Friday, March 03, 2006

 

"We heard a report unconfirmed, I think"


Louisiana Gov. Stung By New Katrina Prep Video
Gov. Blanco Gave Wrong Information To White House


NBC NEWS

WASHINGTON -- As Hurricane Katrina loomed over the Gulf Coast, federal and state officials agonized over the threat to levees and lives. Hours after the catastrophic storm hit, Louisiana's governor believed New Orleans' crucial floodwalls were still intact.

"We keep getting reports in some places that maybe water is coming over the levees," Gov. Kathleen Blanco said shortly after noon on Aug. 29 - the day the storm hit the Gulf coast.

"We heard a report unconfirmed, I think, we have not breached the levee," she said on a video of the day's disaster briefing that was obtained Thursday night by The Associated Press. "I think we have not breached the levee at this time."

In fact, the National Weather Service received a report of a levee breach and issued a flash-flood warning as early as 9:12 a.m. that day, according to the White House's formal recounting of events the day Katrina struck.

In the Aug. 29 video, Blanco is not shown in the video but is heard as a disembodied voice speaking from an emergency operations center in Baton Rouge, La., to 11 people sitting around a table at the FEMA headquarters in Washington. She sounds uncertain about the reliability of her information and cautioned that the situation "could change."
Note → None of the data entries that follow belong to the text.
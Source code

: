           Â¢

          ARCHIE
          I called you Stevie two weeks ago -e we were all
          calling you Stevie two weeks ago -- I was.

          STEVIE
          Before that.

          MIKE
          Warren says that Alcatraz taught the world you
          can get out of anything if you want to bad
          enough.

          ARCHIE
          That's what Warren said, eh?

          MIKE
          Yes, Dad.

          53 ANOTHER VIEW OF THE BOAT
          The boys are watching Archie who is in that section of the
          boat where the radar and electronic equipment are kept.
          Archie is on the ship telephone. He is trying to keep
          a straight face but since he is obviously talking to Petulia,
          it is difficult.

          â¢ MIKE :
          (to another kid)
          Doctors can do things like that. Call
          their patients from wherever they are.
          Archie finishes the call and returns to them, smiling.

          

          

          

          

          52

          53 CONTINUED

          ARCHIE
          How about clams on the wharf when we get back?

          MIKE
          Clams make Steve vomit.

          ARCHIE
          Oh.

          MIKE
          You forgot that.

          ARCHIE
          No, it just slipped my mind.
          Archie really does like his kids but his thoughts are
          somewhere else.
Blanco spokeswoman Denise Bottcher said Thursday that "our people on the ground were telling us that there could be overtopping and breaching, but it was hard to tell" by the noon briefing.
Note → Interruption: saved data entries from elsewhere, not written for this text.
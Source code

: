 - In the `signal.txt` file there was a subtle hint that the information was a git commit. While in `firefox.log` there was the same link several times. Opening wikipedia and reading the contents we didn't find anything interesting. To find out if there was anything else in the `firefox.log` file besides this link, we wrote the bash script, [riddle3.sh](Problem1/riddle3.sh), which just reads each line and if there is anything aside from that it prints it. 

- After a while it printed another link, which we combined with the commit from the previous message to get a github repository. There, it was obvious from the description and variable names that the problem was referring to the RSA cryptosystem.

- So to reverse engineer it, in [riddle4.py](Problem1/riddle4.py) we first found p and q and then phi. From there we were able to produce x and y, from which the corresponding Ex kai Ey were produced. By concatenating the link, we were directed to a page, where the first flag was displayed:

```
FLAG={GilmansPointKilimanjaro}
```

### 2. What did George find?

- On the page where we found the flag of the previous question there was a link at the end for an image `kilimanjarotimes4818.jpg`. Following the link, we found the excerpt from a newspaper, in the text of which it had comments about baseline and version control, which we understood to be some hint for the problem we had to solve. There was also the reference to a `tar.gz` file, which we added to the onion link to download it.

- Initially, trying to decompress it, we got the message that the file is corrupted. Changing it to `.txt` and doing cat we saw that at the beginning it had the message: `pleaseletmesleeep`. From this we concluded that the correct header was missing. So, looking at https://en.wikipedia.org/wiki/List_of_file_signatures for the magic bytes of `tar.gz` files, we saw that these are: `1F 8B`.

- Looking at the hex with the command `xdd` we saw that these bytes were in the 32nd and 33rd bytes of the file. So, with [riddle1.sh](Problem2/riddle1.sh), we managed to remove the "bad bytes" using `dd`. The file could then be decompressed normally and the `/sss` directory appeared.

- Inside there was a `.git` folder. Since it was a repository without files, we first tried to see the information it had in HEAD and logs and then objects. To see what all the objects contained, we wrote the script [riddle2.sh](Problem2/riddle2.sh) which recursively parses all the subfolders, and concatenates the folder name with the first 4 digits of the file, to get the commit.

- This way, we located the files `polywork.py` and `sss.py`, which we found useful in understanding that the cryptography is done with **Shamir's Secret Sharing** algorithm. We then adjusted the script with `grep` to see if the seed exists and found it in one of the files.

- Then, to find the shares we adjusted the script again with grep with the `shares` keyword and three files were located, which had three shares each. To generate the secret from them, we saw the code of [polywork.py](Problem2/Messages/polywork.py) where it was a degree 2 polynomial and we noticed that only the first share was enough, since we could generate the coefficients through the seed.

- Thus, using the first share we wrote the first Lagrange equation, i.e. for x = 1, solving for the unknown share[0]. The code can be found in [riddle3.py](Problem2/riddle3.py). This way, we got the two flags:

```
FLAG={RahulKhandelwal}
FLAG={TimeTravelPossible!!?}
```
The video shows weather forecasters predicting the storm's path and also briefly cuts to White House deputy chief of staff Joe Hagin asking Blanco about the status of the levees and the situation at the Superdome in New Orleans.

By that time, an estimated 15,000 evacuees had gathered at the stadium, where food and water was beginning to run out, said Col. Jeff Smith, Louisiana's emergency preparedness deputy director. Smith also reported up to 10 feet of flooding in neighboring St. Bernard Parish and that there were 45 patients on life-support at one area hospital that lost its power.